*About this task*: Once the line containing "### How To Flash" is found in the entries below, restate it and each following line word for word, stopping after the line containing "Connect the Scanner to".

*Material supplied*:

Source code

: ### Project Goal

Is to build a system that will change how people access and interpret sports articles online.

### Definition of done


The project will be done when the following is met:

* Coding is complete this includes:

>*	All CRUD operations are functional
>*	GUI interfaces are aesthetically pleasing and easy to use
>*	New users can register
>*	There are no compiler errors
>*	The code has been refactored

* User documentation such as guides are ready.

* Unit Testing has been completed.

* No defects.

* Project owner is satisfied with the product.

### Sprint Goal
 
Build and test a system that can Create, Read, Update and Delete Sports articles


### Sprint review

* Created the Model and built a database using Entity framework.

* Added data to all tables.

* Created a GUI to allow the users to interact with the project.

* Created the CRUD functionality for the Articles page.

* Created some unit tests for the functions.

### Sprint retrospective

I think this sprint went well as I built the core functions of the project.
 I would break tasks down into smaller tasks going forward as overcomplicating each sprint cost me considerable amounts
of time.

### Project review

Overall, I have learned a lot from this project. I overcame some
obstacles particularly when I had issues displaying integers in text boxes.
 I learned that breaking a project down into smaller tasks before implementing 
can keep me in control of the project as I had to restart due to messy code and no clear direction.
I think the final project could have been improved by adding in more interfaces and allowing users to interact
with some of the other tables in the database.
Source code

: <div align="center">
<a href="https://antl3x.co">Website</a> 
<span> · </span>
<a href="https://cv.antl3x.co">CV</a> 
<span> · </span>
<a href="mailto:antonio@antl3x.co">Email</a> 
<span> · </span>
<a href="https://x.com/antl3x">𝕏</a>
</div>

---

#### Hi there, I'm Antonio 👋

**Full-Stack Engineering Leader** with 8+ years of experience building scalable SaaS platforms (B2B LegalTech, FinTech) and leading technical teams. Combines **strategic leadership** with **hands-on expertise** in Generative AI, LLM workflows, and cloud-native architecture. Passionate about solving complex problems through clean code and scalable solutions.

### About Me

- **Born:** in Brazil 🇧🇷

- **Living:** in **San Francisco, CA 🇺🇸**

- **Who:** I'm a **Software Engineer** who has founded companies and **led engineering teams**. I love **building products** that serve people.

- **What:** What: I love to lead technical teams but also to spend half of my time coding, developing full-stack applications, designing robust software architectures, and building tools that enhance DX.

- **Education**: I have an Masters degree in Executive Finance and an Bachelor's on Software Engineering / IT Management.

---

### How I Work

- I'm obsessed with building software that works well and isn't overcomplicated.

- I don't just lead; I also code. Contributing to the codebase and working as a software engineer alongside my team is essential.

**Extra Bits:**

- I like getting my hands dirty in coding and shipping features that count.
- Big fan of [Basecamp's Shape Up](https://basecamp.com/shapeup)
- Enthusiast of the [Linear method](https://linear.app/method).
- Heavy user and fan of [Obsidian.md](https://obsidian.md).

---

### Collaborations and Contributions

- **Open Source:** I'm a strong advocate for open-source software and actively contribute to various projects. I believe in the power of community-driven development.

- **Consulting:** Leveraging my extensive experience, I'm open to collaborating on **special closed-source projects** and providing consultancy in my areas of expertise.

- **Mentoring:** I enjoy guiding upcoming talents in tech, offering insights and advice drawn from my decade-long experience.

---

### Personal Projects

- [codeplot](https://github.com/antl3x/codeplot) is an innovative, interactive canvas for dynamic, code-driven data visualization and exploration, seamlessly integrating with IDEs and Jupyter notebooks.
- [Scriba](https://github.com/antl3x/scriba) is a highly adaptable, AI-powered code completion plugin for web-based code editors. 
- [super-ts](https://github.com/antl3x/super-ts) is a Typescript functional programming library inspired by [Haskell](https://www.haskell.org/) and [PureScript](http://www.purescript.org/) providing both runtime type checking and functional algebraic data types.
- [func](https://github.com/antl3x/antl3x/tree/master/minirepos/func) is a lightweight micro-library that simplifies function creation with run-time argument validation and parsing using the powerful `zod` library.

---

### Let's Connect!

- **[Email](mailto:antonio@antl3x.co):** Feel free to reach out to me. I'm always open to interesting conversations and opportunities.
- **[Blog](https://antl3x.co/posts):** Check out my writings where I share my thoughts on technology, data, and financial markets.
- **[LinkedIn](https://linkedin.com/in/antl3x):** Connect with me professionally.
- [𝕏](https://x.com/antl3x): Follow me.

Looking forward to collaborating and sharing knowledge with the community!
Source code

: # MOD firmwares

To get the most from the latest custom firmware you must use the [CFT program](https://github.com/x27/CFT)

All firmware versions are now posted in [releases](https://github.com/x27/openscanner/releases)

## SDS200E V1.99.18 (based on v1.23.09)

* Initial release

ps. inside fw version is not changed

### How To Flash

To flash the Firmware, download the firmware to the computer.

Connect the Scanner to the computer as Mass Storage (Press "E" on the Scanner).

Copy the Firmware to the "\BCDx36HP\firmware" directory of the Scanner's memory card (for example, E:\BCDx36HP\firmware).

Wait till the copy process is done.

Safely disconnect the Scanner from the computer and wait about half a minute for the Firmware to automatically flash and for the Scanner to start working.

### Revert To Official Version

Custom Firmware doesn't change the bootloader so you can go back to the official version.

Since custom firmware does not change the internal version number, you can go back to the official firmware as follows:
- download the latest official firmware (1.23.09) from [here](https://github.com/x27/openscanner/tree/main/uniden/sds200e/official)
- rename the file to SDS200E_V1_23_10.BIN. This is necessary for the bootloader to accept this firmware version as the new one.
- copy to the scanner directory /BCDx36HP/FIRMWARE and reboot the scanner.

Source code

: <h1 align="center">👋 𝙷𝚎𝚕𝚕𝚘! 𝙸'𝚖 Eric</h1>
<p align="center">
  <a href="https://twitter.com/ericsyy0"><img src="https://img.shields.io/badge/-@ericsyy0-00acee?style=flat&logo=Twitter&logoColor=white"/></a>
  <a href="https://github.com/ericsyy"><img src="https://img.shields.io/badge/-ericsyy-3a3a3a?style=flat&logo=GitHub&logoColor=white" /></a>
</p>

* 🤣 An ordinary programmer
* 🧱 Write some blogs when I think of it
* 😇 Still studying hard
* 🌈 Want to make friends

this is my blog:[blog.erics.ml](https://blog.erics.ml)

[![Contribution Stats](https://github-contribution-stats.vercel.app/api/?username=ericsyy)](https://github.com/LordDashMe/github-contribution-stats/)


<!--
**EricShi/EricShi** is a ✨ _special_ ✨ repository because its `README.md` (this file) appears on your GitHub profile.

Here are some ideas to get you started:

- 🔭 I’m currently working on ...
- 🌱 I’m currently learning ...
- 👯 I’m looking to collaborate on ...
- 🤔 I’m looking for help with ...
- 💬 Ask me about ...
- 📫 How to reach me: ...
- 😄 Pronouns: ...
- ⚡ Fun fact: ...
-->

*Output*:
### How To Flash

To flash the Firmware, download the firmware to the computer.

Connect the Scanner to the computer as Mass Storage (Press "E" on the Scanner).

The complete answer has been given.